I nearly cried because a song came on that made me think I wanted you back, this happens every so often and I have yet to figure out yet if it's real. Sometimes I think the fact that I get back there (or here, more or less, because I did start to cry) has to mean something, that maybe I did actually love you in a way I haven't ever before or maybe might not ever again, but other times I blame it on my mental health or menstrual cycle or the fact that I'm 22 or maybe even sleep deprivation or my own self destruction patterns or possibly personal insecurities or A literal human need to connect in a way that I'm also simultaneously avoiding.
I like her. I do like her. I just like ME more (and you, but thats only because you match my level of cynical and I find that pleasing because everybody is either morbid or positive these days), and that's new, because I still barely like myself! I usually forget to look at myself in the mirror for days in a row. I've seen my reflection so many times in the past week. I might be getting taller.

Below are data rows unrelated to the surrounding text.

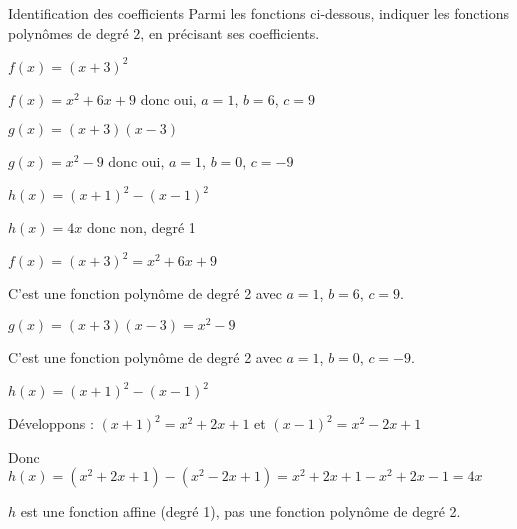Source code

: \begin{EXO}{Identification des coefficients}{}
 Parmi les fonctions ci-dessous, indiquer les fonctions polynômes de degré $2$, en précisant ses coefficients.
\begin{tcbenumerate}[3]
\tcbitem $f(x) = (x+3)^2$

\begin{crep}
$f(x) = x^2+6x+9$ donc oui, $a=1$, $b=6$, $c=9$
\end{crep}

\tcbitem $g(x)= (x+3)(x-3)$

\begin{crep}
$g(x) = x^2-9$ donc oui, $a=1$, $b=0$, $c=-9$
\end{crep}

\tcbitem $h(x)= (x+1)^2-(x-1)^2$

\begin{crep}
$h(x) = 4x$ donc non, degré 1
\end{crep}
\end{tcbenumerate}

\exocorrection

\begin{tcbenumerate}[3]
\tcbitem $f(x) = (x+3)^2 = x^2+6x+9$

C'est une fonction polynôme de degré 2 avec $a=1$, $b=6$, $c=9$.

\tcbitem $g(x)= (x+3)(x-3) = x^2-9$

C'est une fonction polynôme de degré 2 avec $a=1$, $b=0$, $c=-9$.

\tcbitem $h(x)= (x+1)^2-(x-1)^2$

Développons : $(x+1)^2 = x^2+2x+1$ et $(x-1)^2 = x^2-2x+1$

Donc $h(x) = (x^2+2x+1)-(x^2-2x+1) = x^2+2x+1-x^2+2x-1 = 4x$

$h$ est une fonction affine (degré 1), pas une fonction polynôme de degré 2.
\end{tcbenumerate}
\end{EXO}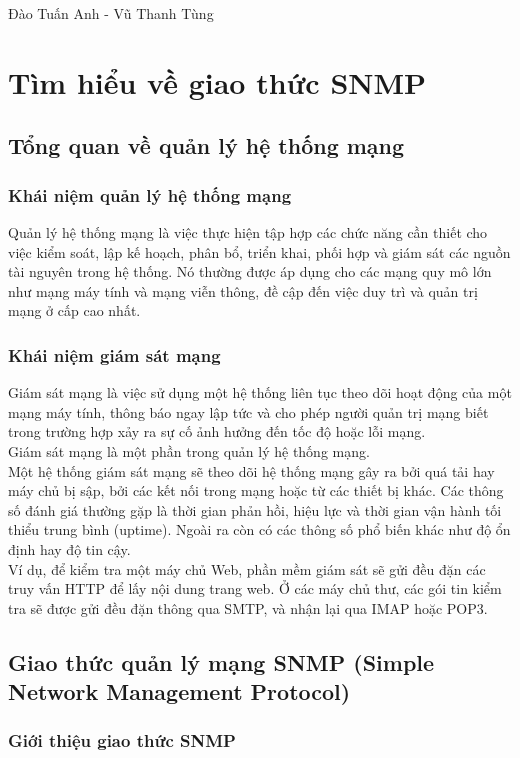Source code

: \documentclass[12pt,oneside,a4paper]{article}
\begin{document}
Đào Tuấn Anh - Vũ Thanh Tùng
\newpage

\section{Tìm hiểu về giao thức SNMP}
\subsection{Tổng quan về quản lý hệ thống mạng}
\subsubsection{Khái niệm quản lý hệ thống mạng}
Quản lý hệ thống mạng là việc thực hiện tập hợp các chức năng cần thiết cho việc kiểm soát, lập kế hoạch, phân bổ, triển khai, phối hợp và giám sát các nguồn tài nguyên trong hệ thống. Nó thường được áp dụng cho các mạng quy mô lớn như mạng máy tính và mạng viễn thông, đề cập đến việc duy trì và quản trị mạng ở cấp cao nhất.
\subsubsection{Khái niệm giám sát mạng}
Giám sát mạng là việc sử dụng một hệ thống liên tục theo dõi hoạt động của một mạng máy tính, thông báo ngay lập tức và cho phép người quản trị mạng biết trong trường hợp xảy ra sự cố ảnh hưởng đến tốc độ hoặc lỗi mạng.\\

Giám sát mạng là một phần trong quản lý hệ thống mạng.\\

Một hệ thống giám sát mạng sẽ theo dõi hệ thống mạng gây ra bởi quá tải hay máy chủ bị sập, bởi các kết nối trong mạng hoặc từ các thiết bị khác. Các thông số đánh giá thường gặp là thời gian phản hồi, hiệu lực và thời gian vận hành tối thiểu trung bình (uptime). Ngoài ra còn có các thông số phổ biến khác như độ ổn định hay độ tin cậy.\\

Ví dụ, để kiểm tra một máy chủ Web, phần mềm giám sát sẽ gửi đều đặn các truy vấn HTTP để lấy nội dung trang web. Ở các máy chủ thư, các gói tin kiểm tra sẽ được gửi đều đặn thông qua SMTP, và nhận lại qua IMAP hoặc POP3.
\subsection{Giao thức quản lý mạng SNMP (Simple Network Management Protocol)}
\subsubsection{Giới thiệu giao thức SNMP}
\end{document}
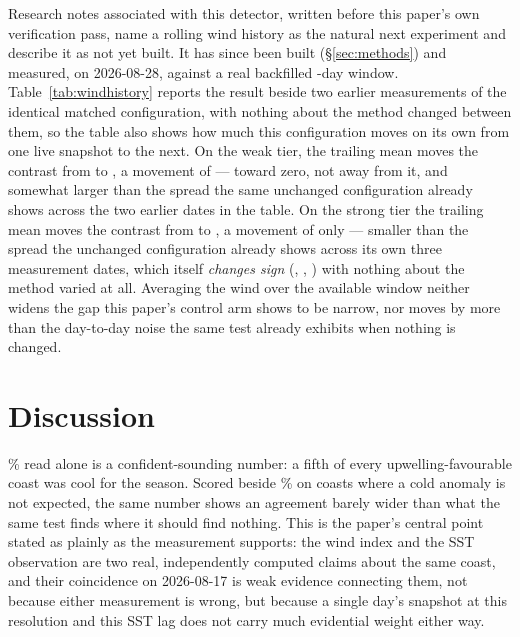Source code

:  Research notes
associated with this detector, written before this paper's own verification
pass, name a rolling wind history as the natural next experiment and
describe it as not yet built. It has since been built
(\S\ref{sec:methods}) and measured, on 2026-08-28, against a real backfilled
\WindHistoryActualWindowDays{}-day window. Table~\ref{tab:windhistory}
reports the result beside two earlier measurements of the identical matched
configuration, with nothing about the method changed between them, so the
table also shows how much this configuration moves on its own from one live
snapshot to the next. On the weak tier, the trailing mean moves the contrast
from \WindHistoryWeakInstant{} to \WindHistoryWeakTrailing{}, a movement of
\WindHistoryWeakMovement{} --- toward zero, not away from it, and somewhat
larger than the \WeakCrossDateSpread{} spread the same unchanged
configuration already shows across the two earlier dates in the table. On
the strong tier the trailing mean moves the contrast from
\WindHistoryStrongInstant{} to \WindHistoryStrongTrailing{}, a movement of
only \WindHistoryStrongMovement{} --- smaller than the
\StrongCrossDateSpread{} spread the unchanged configuration already shows
across its own three measurement dates, which itself \emph{changes sign}
(\MatchedStrongAugSeventeen{}, \MatchedStrongAugTwentyFive{},
\WindHistoryStrongInstant{}) with nothing about the method varied at all.
Averaging the wind over the available window neither widens the gap this
paper's control arm shows to be narrow, nor moves by more than the
day-to-day noise the same test already exhibits when nothing is changed.

\section{Discussion}
\label{sec:discussion}

\UpwellFavourWeak{}\% read alone is a confident-sounding number: a fifth of
every upwelling-favourable coast was cool for the season. Scored beside
\UpwellControlWeak{}\% on coasts where a cold anomaly is not expected, the
same number shows an agreement barely wider than what the same test finds
where it should find nothing. This is the paper's central point stated as
plainly as the measurement supports: the wind index and the SST observation
are two real, independently computed claims about the same coast, and their
coincidence on 2026-08-17 is weak evidence connecting them, not because
either measurement is wrong, but because a single day's snapshot at this
resolution and this SST lag does not carry much evidential weight either
way.

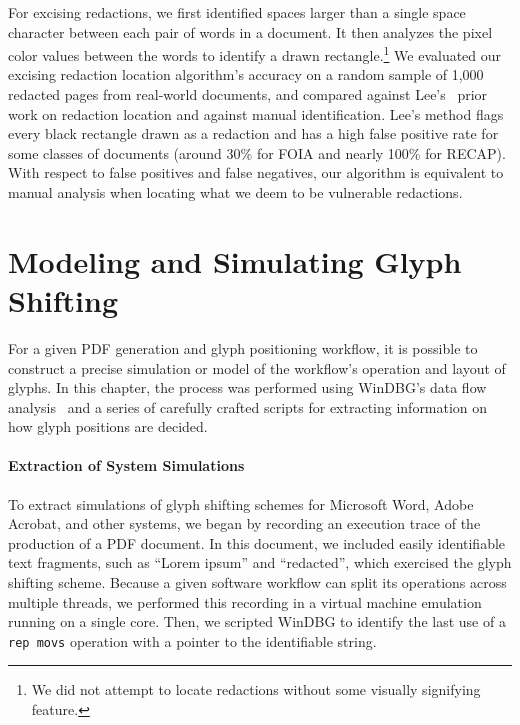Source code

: For excising redactions, we first identified spaces larger than a single space character between each pair of words in a document.
It then analyzes the pixel color values between the words to identify a drawn rectangle.\footnote{
    We did not attempt to locate redactions without some visually signifying feature.
}
We evaluated our excising redaction location algorithm's accuracy on a random sample of 1,000 redacted pages from real-world documents, and compared against Lee's~\cite{timblee} prior work on redaction location and against manual identification.
Lee's method flags every black rectangle drawn as a redaction and has a high false positive rate for some classes of documents (around 30\% for FOIA and nearly 100\% for RECAP).
With respect to false positives and false negatives, our algorithm is equivalent to manual analysis when locating what we deem to be vulnerable redactions.

\section{Modeling and Simulating Glyph Shifting}

For a given PDF generation and glyph positioning workflow, it is possible to construct a precise simulation or model of the workflow's operation and layout of glyphs.
In this chapter, the process was performed using WinDBG's data flow analysis~\cite{timetravel} and a series of carefully crafted scripts for extracting information on how glyph positions are decided.

\paragraph{Extraction of System Simulations}
To extract simulations of glyph shifting schemes for Microsoft Word, Adobe Acrobat, and other systems, we began by recording an execution trace of the production of a PDF document.
In this document, we included easily identifiable text fragments, such as ``Lorem ipsum'' and ``redacted'', which exercised the glyph shifting scheme.
Because a given software workflow can split its operations across multiple threads, we performed this recording in a virtual machine emulation running on a single core.
Then, we scripted WinDBG to identify the last use of a \texttt{rep movs} operation with a pointer to the identifiable string.


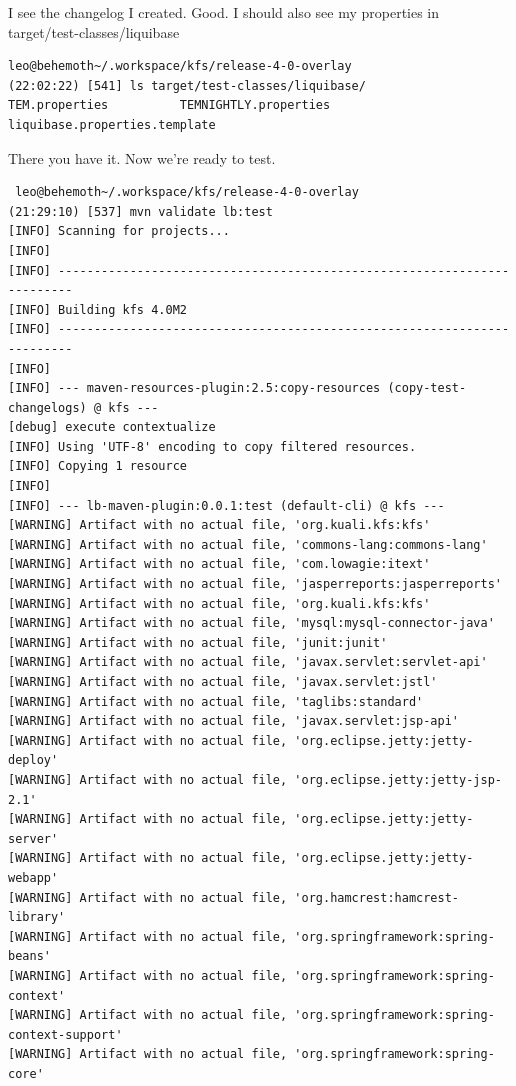 \documentclass[12pt,notitlepage]{article}
\begin{document}
I see the changelog I created. Good. I should also see my properties
in target/test-classes/liquibase

\begin{lstlisting}
leo@behemoth~/.workspace/kfs/release-4-0-overlay
(22:02:22) [541] ls target/test-classes/liquibase/
TEM.properties          TEMNIGHTLY.properties
liquibase.properties.template
\end{lstlisting}

There you have it. Now we're ready to test.

\begin{lstlisting}
 leo@behemoth~/.workspace/kfs/release-4-0-overlay
(21:29:10) [537] mvn validate lb:test
[INFO] Scanning for projects...
[INFO]                                                                        
[INFO] ------------------------------------------------------------------------
[INFO] Building kfs 4.0M2
[INFO] ------------------------------------------------------------------------
[INFO]
[INFO] --- maven-resources-plugin:2.5:copy-resources (copy-test-changelogs) @ kfs ---
[debug] execute contextualize
[INFO] Using 'UTF-8' encoding to copy filtered resources.
[INFO] Copying 1 resource
[INFO]
[INFO] --- lb-maven-plugin:0.0.1:test (default-cli) @ kfs ---
[WARNING] Artifact with no actual file, 'org.kuali.kfs:kfs'
[WARNING] Artifact with no actual file, 'commons-lang:commons-lang'
[WARNING] Artifact with no actual file, 'com.lowagie:itext'
[WARNING] Artifact with no actual file, 'jasperreports:jasperreports'
[WARNING] Artifact with no actual file, 'org.kuali.kfs:kfs'
[WARNING] Artifact with no actual file, 'mysql:mysql-connector-java'
[WARNING] Artifact with no actual file, 'junit:junit'
[WARNING] Artifact with no actual file, 'javax.servlet:servlet-api'
[WARNING] Artifact with no actual file, 'javax.servlet:jstl'
[WARNING] Artifact with no actual file, 'taglibs:standard'
[WARNING] Artifact with no actual file, 'javax.servlet:jsp-api'
[WARNING] Artifact with no actual file, 'org.eclipse.jetty:jetty-deploy'
[WARNING] Artifact with no actual file, 'org.eclipse.jetty:jetty-jsp-2.1'
[WARNING] Artifact with no actual file, 'org.eclipse.jetty:jetty-server'
[WARNING] Artifact with no actual file, 'org.eclipse.jetty:jetty-webapp'
[WARNING] Artifact with no actual file, 'org.hamcrest:hamcrest-library'
[WARNING] Artifact with no actual file, 'org.springframework:spring-beans'
[WARNING] Artifact with no actual file, 'org.springframework:spring-context'
[WARNING] Artifact with no actual file, 'org.springframework:spring-context-support'
[WARNING] Artifact with no actual file, 'org.springframework:spring-core'

\end{lstlisting}
\end{document}
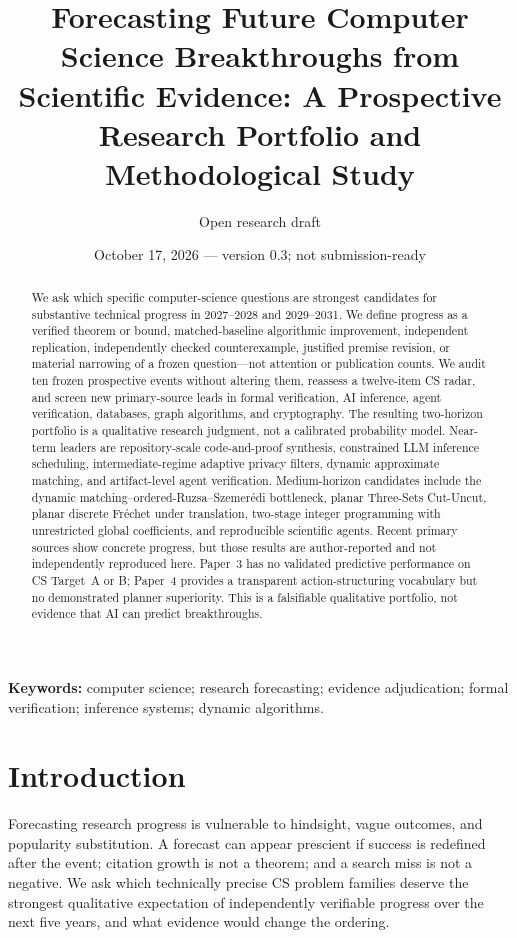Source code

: \documentclass[11pt]{article}
\title{Forecasting Future Computer Science Breakthroughs from Scientific Evidence: A Prospective Research Portfolio and Methodological Study}
\author{Open research draft}
\date{October 17, 2026 --- version 0.3; not submission-ready}
\begin{document}
\maketitle

\begin{abstract}
We ask which specific computer-science questions are strongest candidates for substantive technical progress in 2027--2028 and 2029--2031. We define progress as a verified theorem or bound, matched-baseline algorithmic improvement, independent replication, independently checked counterexample, justified premise revision, or material narrowing of a frozen question---not attention or publication counts. We audit ten frozen prospective events without altering them, reassess a twelve-item CS radar, and screen new primary-source leads in formal verification, AI inference, agent verification, databases, graph algorithms, and cryptography. The resulting two-horizon portfolio is a qualitative research judgment, not a calibrated probability model. Near-term leaders are repository-scale code-and-proof synthesis, constrained LLM inference scheduling, intermediate-regime adaptive privacy filters, dynamic approximate matching, and artifact-level agent verification. Medium-horizon candidates include the dynamic matching--ordered-Ruzsa--Szemer\'edi bottleneck, planar Three-Sets Cut-Uncut, planar discrete Fr\'echet under translation, two-stage integer programming with unrestricted global coefficients, and reproducible scientific agents. Recent primary sources show concrete progress, but those results are author-reported and not independently reproduced here. Paper~3 has no validated predictive performance on CS Target~A or B; Paper~4 provides a transparent action-structuring vocabulary but no demonstrated planner superiority. This is a falsifiable qualitative portfolio, not evidence that AI can predict breakthroughs.
\end{abstract}

\noindent\textbf{Keywords:} computer science; research forecasting; evidence adjudication; formal verification; inference systems; dynamic algorithms.

\section{Introduction}
Forecasting research progress is vulnerable to hindsight, vague outcomes, and popularity substitution. A forecast can appear prescient if success is redefined after the event; citation growth is not a theorem; and a search miss is not a negative. We ask which technically precise CS problem families deserve the strongest qualitative expectation of independently verifiable progress over the next five years, and what evidence would change the ordering.
\end{document}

I use too many commas and not enough periods or maybe even too many of both but I want to write without worrying who is reading! I want to write in the way that I believe I could, never ending sentences that mean something and hit people in the chest the way I want to be ******* slapped, ******* beat down to my core, you know? I saw my ex who threw me down stairs tonight, it's that one, the really really stupid one, not sure if you remember. She's gained weight since the last time I saw her and I asked if she was sober within 60 seconds of speaking to her, I've gained inches and gotten like 25 tattoos,
I can't wait to be happy.
I only hate you because you don't love me too.